Data for review: Begin

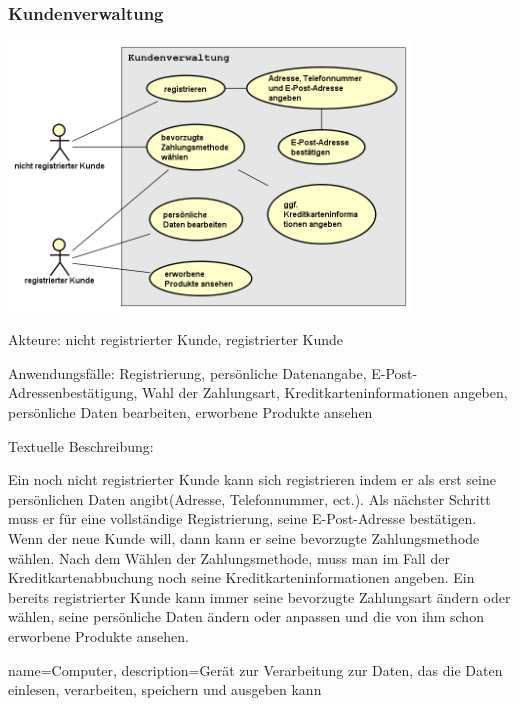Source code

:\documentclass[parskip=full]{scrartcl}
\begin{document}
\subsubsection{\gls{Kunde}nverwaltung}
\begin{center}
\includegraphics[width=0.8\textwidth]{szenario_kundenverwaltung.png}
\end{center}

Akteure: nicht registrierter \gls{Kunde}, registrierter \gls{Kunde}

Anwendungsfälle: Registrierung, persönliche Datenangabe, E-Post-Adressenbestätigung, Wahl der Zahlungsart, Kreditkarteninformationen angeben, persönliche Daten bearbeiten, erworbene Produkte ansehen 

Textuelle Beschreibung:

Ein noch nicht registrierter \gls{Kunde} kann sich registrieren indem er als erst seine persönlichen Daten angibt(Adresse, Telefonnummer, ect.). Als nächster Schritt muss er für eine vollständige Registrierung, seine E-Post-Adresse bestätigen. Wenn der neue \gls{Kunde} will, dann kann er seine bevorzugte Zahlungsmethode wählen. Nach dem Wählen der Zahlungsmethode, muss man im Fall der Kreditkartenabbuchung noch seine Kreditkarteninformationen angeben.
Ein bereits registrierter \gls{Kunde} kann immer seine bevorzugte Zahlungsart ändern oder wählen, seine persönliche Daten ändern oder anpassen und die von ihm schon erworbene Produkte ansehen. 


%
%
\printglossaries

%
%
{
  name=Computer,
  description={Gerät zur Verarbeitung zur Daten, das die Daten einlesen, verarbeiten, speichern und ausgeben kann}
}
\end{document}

Data for review: End
Data for review: Begin

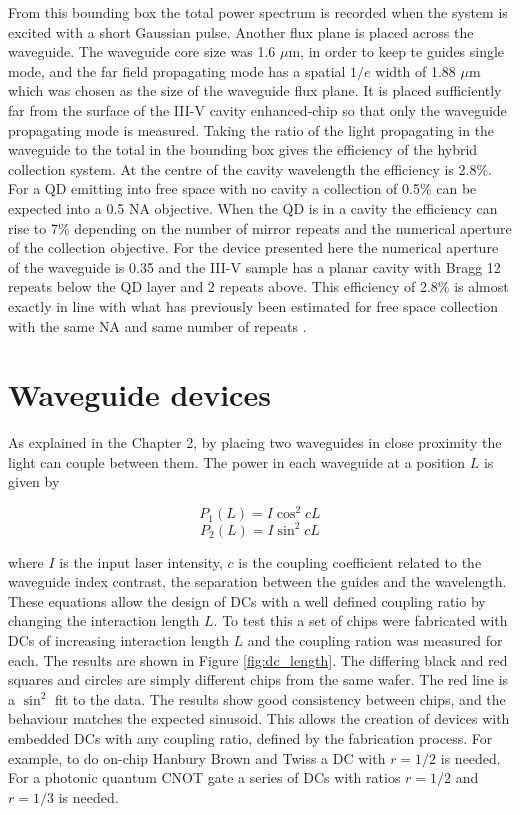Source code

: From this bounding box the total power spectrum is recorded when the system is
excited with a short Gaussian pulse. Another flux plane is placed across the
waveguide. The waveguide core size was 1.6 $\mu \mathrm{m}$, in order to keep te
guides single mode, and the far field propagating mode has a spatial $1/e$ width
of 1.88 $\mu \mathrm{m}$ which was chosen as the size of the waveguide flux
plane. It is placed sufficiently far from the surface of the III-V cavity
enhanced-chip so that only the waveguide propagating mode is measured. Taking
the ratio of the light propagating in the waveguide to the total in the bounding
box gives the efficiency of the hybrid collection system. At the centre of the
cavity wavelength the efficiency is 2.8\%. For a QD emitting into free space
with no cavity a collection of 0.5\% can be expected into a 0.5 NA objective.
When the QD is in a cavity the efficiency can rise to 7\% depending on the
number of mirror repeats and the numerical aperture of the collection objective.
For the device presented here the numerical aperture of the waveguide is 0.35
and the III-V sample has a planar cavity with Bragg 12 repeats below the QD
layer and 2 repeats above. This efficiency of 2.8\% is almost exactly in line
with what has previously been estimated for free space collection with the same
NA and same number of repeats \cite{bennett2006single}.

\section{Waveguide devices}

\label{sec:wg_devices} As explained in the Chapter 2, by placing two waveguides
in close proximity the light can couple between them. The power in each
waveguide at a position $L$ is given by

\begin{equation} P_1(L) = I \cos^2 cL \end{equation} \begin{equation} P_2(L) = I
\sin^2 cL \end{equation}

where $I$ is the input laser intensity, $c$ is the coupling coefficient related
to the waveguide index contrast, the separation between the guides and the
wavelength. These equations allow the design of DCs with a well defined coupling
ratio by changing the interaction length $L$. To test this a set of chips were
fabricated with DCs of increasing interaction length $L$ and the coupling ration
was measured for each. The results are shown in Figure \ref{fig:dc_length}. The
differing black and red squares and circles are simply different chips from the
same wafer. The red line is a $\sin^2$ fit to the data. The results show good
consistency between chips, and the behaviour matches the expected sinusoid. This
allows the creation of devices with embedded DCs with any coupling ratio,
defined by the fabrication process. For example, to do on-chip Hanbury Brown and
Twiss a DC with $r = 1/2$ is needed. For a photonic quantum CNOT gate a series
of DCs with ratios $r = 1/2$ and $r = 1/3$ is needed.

Data for review: End

▸ Task:
Lines that contain "with" should be pulled from the entries above and reported.

▸ The completed task:
excited with a short Gaussian pulse. Another flux plane is placed across the
with no cavity a collection of 0.5\% can be expected into a 0.5 NA objective.
and the III-V sample has a planar cavity with Bragg 12 repeats below the QD
with what has previously been estimated for free space collection with the same
wavelength. These equations allow the design of DCs with a well defined coupling
fabricated with DCs of increasing interaction length $L$ and the coupling ration
allows the creation of devices with embedded DCs with any coupling ratio,
Twiss a DC with $r = 1/2$ is needed. For a photonic quantum CNOT gate a series
of DCs with ratios $r = 1/2$ and $r = 1/3$ is needed.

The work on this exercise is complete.